We are using the LightGBM c_api in our model hosting service, written in Golang. We've written a CGO wrapper around the c_api. We are using the “lib_lightgbm.so” library file provided with on Github.

Version Used :
3.1.1

Environment info:

Operating System: Observed on both Linux and MacOS

Architecture: x86_64

CPU model: Intel(R) Xeon(R) Platinum 8259CL CPU @ 2.50GHz

C++ compiler version: gcc version 7.2.0 (Debian 7.2.0-1)

CMake version: 3.9.0

GLIBC version: ldd (Debian GLIBC 2.28-10) 2.28

Context:

We load a few LightGBM models in our model hosting service and refresh the models as soon as the new ones are available. The models are loaded via the method LGBM_BoosterLoadModelFromString provided by the api. We are releasing the older models with the method LGBM_BoosterFree.
We are hosting this service on GKE pods which have a fixed amount of memory.

Issue:

We're seeing a gradual uptick in the RSS (Resident Memory Set) of the service as soon as the model is refreshed. We are measuring the RSS metric via prometheus, which exposes process_resident_memory_bytes. This indicates
that the entire memory is not freed up when LGBM_BoosterFree is called. This is causing our service pods to go down of OOM and the lifetime of the pods and in turn service health has taken a hit.

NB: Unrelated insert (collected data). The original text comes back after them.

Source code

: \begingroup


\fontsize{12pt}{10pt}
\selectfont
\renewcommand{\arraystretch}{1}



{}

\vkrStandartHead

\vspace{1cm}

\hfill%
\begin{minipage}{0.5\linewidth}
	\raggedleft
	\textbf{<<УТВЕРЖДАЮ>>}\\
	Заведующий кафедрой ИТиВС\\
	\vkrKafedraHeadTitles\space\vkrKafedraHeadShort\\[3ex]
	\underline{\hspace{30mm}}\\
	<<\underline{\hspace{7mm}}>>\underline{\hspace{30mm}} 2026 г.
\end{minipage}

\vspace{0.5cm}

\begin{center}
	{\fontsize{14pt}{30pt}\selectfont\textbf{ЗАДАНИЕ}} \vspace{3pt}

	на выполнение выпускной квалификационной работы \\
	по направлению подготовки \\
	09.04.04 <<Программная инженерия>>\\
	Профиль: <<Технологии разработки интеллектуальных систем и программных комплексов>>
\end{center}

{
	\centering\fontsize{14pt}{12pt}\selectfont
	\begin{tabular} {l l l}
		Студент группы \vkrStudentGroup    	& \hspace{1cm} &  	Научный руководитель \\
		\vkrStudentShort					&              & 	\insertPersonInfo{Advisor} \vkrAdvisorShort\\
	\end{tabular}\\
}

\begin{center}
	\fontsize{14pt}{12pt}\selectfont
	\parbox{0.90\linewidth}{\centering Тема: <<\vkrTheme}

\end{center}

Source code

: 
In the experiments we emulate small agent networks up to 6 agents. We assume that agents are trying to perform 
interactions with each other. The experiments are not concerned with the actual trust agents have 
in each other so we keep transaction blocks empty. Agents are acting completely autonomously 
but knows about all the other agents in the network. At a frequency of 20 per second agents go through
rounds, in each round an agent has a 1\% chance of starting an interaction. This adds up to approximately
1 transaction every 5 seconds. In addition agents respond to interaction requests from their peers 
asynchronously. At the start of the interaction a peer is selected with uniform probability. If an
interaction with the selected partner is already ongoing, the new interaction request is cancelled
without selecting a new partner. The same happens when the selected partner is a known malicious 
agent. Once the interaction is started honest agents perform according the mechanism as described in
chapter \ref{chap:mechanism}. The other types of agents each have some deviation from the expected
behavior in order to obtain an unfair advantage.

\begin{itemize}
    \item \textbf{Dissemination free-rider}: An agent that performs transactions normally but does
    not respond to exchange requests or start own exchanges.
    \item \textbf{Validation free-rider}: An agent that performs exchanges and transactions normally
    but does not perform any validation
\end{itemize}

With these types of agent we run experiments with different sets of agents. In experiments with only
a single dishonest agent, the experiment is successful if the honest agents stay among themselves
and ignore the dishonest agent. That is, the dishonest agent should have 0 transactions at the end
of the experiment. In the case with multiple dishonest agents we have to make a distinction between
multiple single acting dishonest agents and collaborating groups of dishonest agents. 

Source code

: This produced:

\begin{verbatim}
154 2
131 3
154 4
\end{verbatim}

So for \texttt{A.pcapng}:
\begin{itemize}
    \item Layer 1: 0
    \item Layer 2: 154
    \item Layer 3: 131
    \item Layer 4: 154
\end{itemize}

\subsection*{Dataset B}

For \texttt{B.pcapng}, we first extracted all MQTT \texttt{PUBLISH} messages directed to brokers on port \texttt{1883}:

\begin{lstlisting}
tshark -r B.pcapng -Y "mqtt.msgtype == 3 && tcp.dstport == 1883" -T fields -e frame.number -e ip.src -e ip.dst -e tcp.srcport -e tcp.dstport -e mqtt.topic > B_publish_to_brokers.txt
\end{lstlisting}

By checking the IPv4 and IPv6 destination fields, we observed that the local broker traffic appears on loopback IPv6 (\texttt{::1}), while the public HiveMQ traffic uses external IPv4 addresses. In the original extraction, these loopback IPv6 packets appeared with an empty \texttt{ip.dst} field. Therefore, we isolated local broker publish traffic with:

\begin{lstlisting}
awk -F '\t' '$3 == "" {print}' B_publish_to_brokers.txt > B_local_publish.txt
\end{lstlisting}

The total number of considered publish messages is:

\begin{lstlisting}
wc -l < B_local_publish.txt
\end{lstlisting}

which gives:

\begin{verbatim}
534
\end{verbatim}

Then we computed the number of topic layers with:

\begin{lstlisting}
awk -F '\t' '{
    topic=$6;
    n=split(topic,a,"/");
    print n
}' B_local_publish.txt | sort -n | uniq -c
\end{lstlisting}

To remove the suspicions of the "Golang part of code" contributing to the RSS, we looked at the heap and the heap comes back to the pre-load value for a model.

To further solidify that Go is not the issue, we ran an experiment where we continuously free up and reload the same model again and again. We do not load anything else in the service except the model file (no metadatas or any such sort of thing).
We observed a staircase for the RSS metric:

For this experiment, the heap looked like this:

This ascertains the fact that something is going on with the C API while freeing up the space it takes for the model. I started digging into the code but the memory seems to be managed appropriately using unique pointers and destructors.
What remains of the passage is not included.